EXERCISE OBJECTIVE:
The response must consist of the lines below from the one with "impedes the benefit" through the one with "combination of different", exactly as they appear and with both ends kept.

(Saved data entries)
════════════════════
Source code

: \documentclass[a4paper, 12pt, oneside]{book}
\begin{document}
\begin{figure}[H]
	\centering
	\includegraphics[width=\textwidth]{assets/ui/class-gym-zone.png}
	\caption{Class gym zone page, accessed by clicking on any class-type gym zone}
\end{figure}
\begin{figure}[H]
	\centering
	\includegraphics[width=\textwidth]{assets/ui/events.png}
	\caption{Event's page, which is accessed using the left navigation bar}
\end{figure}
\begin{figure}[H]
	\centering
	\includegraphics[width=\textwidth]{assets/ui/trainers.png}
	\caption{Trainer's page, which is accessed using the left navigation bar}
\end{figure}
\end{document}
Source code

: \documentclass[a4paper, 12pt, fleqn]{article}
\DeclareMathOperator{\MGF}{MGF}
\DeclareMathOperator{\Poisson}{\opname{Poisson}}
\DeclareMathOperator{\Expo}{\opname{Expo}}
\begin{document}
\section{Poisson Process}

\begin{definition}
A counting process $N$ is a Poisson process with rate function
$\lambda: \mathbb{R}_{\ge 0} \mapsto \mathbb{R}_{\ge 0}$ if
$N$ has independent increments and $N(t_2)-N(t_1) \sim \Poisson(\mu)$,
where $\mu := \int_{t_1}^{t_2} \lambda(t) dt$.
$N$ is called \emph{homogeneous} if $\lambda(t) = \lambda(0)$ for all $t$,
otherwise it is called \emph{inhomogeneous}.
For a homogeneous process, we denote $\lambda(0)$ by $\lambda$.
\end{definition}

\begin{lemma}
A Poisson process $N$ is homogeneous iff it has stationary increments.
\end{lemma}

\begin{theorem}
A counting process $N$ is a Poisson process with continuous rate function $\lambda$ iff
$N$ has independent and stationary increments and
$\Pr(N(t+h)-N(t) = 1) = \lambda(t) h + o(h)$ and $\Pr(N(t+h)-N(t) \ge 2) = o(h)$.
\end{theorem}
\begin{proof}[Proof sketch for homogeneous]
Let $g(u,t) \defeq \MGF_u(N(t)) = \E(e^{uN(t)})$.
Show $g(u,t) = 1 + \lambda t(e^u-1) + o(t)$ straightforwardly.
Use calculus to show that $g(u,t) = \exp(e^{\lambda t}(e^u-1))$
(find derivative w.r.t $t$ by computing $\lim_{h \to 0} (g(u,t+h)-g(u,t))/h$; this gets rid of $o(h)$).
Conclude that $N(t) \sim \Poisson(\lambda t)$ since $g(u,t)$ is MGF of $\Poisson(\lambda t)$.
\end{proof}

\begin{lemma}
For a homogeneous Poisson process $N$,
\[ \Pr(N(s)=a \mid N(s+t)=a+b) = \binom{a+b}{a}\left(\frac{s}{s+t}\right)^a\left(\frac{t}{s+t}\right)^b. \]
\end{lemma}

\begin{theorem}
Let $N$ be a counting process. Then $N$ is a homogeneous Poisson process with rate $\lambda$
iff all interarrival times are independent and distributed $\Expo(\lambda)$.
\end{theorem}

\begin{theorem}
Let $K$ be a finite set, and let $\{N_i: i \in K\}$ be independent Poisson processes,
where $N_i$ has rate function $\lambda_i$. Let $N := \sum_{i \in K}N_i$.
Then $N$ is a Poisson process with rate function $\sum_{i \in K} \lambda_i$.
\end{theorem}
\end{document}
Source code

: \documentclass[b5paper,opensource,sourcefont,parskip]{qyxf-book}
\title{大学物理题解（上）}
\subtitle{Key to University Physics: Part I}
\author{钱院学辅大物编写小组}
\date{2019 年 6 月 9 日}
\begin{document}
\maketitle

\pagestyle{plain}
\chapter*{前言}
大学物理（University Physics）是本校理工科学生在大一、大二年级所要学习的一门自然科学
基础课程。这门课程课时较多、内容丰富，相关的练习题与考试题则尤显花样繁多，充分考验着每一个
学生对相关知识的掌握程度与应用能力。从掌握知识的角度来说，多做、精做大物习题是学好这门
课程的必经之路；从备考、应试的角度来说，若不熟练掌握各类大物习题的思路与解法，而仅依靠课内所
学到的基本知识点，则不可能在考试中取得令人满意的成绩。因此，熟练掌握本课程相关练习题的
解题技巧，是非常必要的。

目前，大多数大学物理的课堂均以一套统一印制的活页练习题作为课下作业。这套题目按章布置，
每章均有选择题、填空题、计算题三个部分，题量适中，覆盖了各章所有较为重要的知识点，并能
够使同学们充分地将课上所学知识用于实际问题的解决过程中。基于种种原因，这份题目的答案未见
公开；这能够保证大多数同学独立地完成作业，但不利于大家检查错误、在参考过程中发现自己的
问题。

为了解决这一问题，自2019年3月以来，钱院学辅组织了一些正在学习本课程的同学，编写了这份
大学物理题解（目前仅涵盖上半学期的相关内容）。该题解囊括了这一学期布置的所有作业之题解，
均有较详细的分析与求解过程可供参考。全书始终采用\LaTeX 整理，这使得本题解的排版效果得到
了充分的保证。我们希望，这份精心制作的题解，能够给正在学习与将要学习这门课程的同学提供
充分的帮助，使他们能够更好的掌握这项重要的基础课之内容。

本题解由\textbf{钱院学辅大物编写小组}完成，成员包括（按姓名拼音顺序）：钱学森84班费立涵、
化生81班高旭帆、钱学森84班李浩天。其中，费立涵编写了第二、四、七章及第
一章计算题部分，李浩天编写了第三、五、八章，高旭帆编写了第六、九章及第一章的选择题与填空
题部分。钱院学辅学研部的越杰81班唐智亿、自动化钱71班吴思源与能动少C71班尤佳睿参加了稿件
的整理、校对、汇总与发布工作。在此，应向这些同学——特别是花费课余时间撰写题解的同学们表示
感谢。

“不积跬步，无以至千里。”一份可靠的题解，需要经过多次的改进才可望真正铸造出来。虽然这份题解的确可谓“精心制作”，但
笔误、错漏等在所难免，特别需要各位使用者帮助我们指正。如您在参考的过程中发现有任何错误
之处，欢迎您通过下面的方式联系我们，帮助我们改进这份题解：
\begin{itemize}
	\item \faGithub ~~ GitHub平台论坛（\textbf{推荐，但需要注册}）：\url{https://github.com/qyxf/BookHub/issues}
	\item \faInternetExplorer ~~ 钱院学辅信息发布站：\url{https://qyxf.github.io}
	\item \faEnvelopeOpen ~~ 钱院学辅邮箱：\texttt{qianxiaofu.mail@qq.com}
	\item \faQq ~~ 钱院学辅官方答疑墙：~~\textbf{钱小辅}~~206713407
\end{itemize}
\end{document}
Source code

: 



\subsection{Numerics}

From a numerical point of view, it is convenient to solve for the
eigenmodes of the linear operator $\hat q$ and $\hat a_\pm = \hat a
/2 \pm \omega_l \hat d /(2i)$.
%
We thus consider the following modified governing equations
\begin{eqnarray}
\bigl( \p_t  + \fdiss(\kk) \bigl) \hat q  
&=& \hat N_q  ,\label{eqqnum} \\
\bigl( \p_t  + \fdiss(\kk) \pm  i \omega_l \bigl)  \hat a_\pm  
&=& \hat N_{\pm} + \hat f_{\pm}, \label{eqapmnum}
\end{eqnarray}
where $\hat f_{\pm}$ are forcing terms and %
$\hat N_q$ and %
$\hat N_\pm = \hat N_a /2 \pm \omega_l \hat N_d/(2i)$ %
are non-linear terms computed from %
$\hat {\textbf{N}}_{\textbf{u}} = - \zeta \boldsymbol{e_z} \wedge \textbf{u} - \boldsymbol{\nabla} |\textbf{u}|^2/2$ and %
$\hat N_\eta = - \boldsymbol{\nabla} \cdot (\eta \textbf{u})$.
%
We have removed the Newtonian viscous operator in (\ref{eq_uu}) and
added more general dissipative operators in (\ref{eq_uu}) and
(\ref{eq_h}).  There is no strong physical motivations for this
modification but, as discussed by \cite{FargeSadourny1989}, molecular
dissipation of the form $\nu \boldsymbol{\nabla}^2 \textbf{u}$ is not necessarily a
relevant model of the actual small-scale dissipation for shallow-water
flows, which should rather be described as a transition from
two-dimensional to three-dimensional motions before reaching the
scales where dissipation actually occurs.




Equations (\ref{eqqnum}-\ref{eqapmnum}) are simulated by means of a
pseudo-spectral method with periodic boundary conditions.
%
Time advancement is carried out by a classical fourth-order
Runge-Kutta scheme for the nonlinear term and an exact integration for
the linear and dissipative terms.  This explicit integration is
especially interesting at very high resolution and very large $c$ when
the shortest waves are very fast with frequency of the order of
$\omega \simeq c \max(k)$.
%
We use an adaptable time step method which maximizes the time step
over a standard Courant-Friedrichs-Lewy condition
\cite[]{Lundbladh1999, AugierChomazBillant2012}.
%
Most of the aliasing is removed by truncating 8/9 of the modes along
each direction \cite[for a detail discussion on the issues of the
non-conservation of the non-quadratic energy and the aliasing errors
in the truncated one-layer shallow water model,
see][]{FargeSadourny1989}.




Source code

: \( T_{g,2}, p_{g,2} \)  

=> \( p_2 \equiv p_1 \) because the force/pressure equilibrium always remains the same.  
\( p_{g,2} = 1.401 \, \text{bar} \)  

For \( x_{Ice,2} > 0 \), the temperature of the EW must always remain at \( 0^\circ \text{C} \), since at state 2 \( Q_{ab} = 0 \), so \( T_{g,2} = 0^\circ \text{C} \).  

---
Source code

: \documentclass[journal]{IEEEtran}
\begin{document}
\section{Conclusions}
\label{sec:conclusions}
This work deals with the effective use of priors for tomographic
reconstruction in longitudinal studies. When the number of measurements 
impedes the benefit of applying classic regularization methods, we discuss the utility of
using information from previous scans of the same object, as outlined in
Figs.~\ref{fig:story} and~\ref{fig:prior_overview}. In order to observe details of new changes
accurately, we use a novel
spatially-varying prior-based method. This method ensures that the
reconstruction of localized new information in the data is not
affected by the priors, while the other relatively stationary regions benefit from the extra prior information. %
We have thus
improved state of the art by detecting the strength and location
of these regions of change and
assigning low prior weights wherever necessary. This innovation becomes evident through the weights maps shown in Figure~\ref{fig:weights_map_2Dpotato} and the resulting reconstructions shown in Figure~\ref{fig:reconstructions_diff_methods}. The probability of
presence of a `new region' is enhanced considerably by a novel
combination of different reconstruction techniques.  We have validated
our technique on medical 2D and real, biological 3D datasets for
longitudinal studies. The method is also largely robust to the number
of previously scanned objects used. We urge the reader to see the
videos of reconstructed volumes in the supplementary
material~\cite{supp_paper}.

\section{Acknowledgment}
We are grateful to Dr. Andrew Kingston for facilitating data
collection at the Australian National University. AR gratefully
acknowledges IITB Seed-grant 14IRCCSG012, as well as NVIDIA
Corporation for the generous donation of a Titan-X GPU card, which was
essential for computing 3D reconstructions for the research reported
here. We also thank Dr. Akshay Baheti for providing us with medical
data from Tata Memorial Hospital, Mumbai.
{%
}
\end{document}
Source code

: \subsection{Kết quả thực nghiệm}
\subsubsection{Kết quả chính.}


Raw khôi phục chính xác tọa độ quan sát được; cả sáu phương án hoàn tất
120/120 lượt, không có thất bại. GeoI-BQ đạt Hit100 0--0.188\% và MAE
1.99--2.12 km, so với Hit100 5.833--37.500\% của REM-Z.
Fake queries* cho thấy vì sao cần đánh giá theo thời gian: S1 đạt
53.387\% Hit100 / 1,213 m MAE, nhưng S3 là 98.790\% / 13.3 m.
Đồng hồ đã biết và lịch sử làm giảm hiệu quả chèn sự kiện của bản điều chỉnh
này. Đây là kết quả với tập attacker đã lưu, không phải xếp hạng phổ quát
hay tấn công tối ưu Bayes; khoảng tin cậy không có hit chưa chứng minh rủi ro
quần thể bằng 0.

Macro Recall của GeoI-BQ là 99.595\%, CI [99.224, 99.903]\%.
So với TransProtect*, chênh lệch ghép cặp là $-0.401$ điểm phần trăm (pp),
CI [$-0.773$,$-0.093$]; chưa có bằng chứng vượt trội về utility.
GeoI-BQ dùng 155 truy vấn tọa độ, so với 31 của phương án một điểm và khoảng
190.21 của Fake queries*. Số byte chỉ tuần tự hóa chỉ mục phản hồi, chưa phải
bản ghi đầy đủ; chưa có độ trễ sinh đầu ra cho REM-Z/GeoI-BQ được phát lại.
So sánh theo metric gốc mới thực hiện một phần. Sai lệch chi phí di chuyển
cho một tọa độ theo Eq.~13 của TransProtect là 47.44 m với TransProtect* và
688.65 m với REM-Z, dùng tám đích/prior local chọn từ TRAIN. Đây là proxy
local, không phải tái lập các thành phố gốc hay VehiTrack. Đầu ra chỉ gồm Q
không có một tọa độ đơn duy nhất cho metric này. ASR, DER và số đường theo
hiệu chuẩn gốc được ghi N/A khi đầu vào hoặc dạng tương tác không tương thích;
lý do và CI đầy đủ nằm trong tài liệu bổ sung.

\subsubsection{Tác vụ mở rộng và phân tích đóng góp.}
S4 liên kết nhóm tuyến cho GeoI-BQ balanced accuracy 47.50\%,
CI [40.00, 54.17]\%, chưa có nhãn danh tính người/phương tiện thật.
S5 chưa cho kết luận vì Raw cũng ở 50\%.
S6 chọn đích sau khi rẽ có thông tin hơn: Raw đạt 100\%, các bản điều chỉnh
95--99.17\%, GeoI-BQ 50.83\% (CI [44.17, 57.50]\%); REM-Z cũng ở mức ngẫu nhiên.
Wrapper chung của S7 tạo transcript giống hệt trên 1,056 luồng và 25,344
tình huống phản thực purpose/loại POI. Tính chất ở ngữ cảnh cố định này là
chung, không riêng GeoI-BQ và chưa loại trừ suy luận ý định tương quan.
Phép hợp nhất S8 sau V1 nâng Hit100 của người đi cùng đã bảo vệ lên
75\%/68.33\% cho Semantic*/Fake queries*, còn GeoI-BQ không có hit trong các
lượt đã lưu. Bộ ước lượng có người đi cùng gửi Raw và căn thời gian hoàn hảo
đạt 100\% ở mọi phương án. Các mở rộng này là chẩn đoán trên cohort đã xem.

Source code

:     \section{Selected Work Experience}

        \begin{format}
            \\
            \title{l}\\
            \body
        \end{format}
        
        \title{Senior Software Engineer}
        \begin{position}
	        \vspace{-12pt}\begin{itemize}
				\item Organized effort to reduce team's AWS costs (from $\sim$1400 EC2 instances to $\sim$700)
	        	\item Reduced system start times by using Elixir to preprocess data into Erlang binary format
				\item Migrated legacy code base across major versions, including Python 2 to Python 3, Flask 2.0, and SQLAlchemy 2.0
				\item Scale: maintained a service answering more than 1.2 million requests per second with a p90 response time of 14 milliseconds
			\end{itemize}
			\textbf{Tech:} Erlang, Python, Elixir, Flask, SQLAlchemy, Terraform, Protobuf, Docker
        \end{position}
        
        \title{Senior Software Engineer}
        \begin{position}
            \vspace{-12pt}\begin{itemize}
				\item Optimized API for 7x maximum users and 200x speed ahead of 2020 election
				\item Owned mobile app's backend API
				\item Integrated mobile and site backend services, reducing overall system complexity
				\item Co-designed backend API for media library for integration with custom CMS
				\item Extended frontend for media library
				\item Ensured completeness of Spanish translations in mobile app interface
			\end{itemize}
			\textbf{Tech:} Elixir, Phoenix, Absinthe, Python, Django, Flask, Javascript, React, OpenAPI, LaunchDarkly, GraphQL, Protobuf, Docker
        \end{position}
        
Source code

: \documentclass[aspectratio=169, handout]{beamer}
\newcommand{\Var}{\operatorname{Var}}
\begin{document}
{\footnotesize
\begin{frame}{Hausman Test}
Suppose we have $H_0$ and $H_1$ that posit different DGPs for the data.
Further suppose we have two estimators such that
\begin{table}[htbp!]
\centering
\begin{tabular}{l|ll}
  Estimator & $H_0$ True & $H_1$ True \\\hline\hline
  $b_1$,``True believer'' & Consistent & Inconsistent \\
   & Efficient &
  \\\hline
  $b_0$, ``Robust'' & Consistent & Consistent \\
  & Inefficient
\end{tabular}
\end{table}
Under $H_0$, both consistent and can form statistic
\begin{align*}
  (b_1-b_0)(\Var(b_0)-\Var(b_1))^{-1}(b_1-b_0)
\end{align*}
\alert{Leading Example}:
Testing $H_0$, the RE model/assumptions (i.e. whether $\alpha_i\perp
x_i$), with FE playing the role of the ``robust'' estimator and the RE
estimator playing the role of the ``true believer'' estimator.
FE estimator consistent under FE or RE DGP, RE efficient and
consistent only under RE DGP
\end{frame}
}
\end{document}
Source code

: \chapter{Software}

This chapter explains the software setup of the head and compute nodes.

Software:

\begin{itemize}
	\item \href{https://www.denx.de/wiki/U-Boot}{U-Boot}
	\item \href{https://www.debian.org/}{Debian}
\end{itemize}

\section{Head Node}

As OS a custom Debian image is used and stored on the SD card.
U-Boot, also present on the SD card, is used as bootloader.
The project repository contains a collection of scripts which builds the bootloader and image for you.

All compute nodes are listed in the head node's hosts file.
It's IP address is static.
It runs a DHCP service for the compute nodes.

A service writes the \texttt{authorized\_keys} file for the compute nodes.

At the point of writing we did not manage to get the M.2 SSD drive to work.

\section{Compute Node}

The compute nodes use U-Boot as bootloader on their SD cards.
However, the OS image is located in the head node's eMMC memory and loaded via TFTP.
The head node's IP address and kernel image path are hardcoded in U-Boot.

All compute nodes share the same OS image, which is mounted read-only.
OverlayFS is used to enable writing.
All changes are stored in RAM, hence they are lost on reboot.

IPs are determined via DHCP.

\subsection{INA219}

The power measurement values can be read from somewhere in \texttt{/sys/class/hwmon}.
════════════════════
TASK OUTPUT:
impedes the benefit of applying classic regularization methods, we discuss the utility of
using information from previous scans of the same object, as outlined in
Figs.~\ref{fig:story} and~\ref{fig:prior_overview}. In order to observe details of new changes
accurately, we use a novel
spatially-varying prior-based method. This method ensures that the
reconstruction of localized new information in the data is not
affected by the priors, while the other relatively stationary regions benefit from the extra prior information. %
We have thus
improved state of the art by detecting the strength and location
of these regions of change and
assigning low prior weights wherever necessary. This innovation becomes evident through the weights maps shown in Figure~\ref{fig:weights_map_2Dpotato} and the resulting reconstructions shown in Figure~\ref{fig:reconstructions_diff_methods}. The probability of
presence of a `new region' is enhanced considerably by a novel
combination of different reconstruction techniques.  We have validated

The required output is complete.